Incidents involving environmental damage and trespass, unfortunately, have become more common. Ideals that were passed from one generation to the next and simply understood as part of the culture now need to be formalised and explained. It shouldn’t come as much of a shock to find out that those on the receiving end, particularly those whose home is out in the countryside, were none too pleased that their Iceland was being defiled. If it was your home, you’d be pretty fed up too. We must all strive to leave a place as we find it.
Protection in the form of national parks and nature reserves
The Icelandic authorities have managed the situation. The country has three national parks: Vatnajökull, Thingvellir and Snæfellsnes. Within their boundaries, some of the country’s most breathtaking scenery is protected and conserved. A clutch of nature reserves afford similar protection. Nature also plays its part. Much of the country is mountainous and uninhabitable. The highland interior is off-limits throughout much of the year. The F roads that permit access only open for a few months in summer when the warmer weather makes it safe to do so.

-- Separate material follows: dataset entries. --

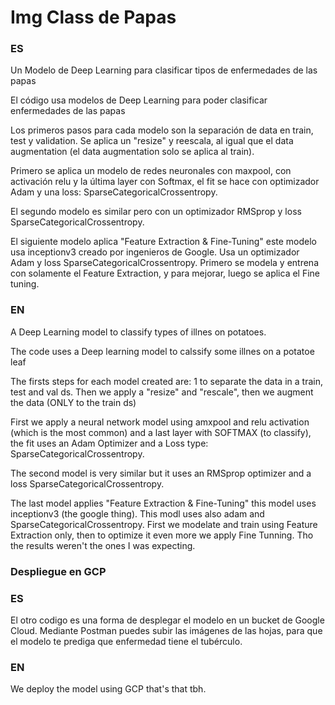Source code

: # Img Class de Papas

### ES
Un Modelo de Deep Learning para clasificar tipos de enfermedades de las papas

El código usa modelos de Deep Learning para poder clasificar enfermedades de las papas 

Los primeros pasos para cada modelo son la separación de data en train, test y validation. Se aplica un "resize" y reescala, al igual que el data augmentation (el data augmentation solo se aplica al train).

Primero se aplica un modelo de redes neuronales con maxpool, con activación relu y la última layer con Softmax, el fit se hace con optimizador Adam y una loss: SparseCategoricalCrossentropy. 

El segundo modelo es similar pero con un optimizador RMSprop y loss SparseCategoricalCrossentropy. 

El siguiente modelo aplica "Feature Extraction & Fine-Tuning" este modelo usa inceptionv3 creado por ingenieros de Google. Usa un optimizador Adam y loss SparseCategoricalCrossentropy. Primero se modela y entrena con solamente el Feature Extraction, y para mejorar, luego se aplica el Fine tuning.

### EN
A Deep Learning model to classify types of illnes on potatoes.

The code uses a Deep learning model to calssify some illnes on a potatoe leaf

The firsts steps for each model created are: 1 to separate the data in a train, test and val ds. Then we apply a "resize" and "rescale", then we augment the data (ONLY to the train ds)

First we apply a neural network model using amxpool and relu activation (which is the most common) and a last layer with SOFTMAX (to classify), the fit uses an Adam Optimizer and a Loss type: SparseCategoricalCrossentropy.

The second model is very similar but it uses an RMSprop optimizer and a loss SparseCategoricalCrossentropy.

The last model applies "Feature Extraction & Fine-Tuning" this model uses inceptionv3 (the google thing). This modl uses also adam and SparseCategoricalCrossentropy. First we modelate and train using Feature Extraction only, then to optimize it even more we apply Fine Tunning. Tho the results weren't the ones I was expecting.

### Despliegue en GCP

### ES
El otro codigo es una forma de desplegar el modelo en un bucket de Google Cloud. 
Mediante Postman puedes subir las imágenes de las hojas, para que el modelo te prediga que enfermedad tiene el tubérculo.

### EN
We deploy the model using GCP that's that tbh.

But while that ensures some of the most unspoilt parts of the country are left in a pristine state, in turn it puts additional pressure on the areas that fall outside. You’ll find that much of the decent land near the ring road or coastal strip is privately owned and farmed. If you’re keen to exercise your right to roam, you’ll need to persuade the landowner to let you do so. The same goes for the way you use the land. If it’s publically owned, there’s nothing to stop you if you want to pick wild berries and eat them, so long as it’s for your own personal consumption. But be careful, wild berries have to be just that – wild. Pick berries from a farm, even if you aren’t aware you’re trespassing, and you’ll fall foul of the landowner, not to mention the law.
The right to roam brings with it immense joy, but with such privilege comes responsibilities. We are all custodians of the planet for future generations and as such, must ensure that our actions don’t adversely affect the places we travel in. Enjoy your freedom, but do so with consideration for others and for the environment you share.